The entries that follow should be repeated exactly, with no pictures kept.

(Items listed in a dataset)
━━━━━━━━━━━━━━━━━━━━

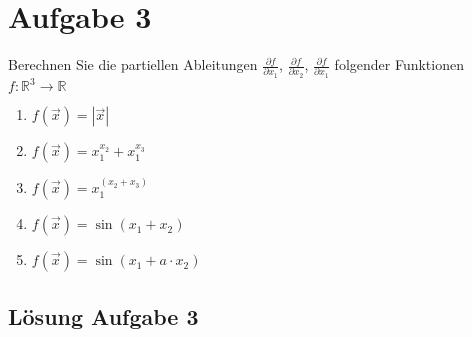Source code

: \documentclass[ngerman, a4paper]{scrartcl}
\begin{document}
	
	\section*{Aufgabe 3}
	Berechnen Sie die partiellen Ableitungen $\frac{\partial f}{\partial x_1}$, $\frac{\partial f}{\partial x_2}$, $\frac{\partial f}{\partial x_1}$ folgender Funktionen $f: \mathbb{R}^3\rightarrow\mathbb{R}$
		
	\begin{enumerate}[\textbf{\alph*)}]
		\item $f(\vec{x}) = |\vec{x}|$
		\item $f(\vec{x}) = x_1^{x_2} + x_1^{x_3}$
		\item $f(\vec{x}) = x_1^{(x_2 + x_3)}$
		\item $f(\vec{x}) = \sin(x_1 + x_2)$
		\item $f(\vec{x}) = \sin(x_1 + a\cdot x_2)$
	\end{enumerate}
	
	\subsection*{Lösung Aufgabe 3}
	
\end{document}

━━━━━━━━━━━━━━━━━━━━

OUTPUT OF THE TASK>
Source code

: \documentclass[ngerman, a4paper]{scrartcl}
\begin{document}
	
	\section*{Aufgabe 3}
	Berechnen Sie die partiellen Ableitungen $\frac{\partial f}{\partial x_1}$, $\frac{\partial f}{\partial x_2}$, $\frac{\partial f}{\partial x_1}$ folgender Funktionen $f: \mathbb{R}^3\rightarrow\mathbb{R}$
		
	\begin{enumerate}[\textbf{\alph*)}]
		\item $f(\vec{x}) = |\vec{x}|$
		\item $f(\vec{x}) = x_1^{x_2} + x_1^{x_3}$
		\item $f(\vec{x}) = x_1^{(x_2 + x_3)}$
		\item $f(\vec{x}) = \sin(x_1 + x_2)$
		\item $f(\vec{x}) = \sin(x_1 + a\cdot x_2)$
	\end{enumerate}
	
	\subsection*{Lösung Aufgabe 3}
	
\end{document}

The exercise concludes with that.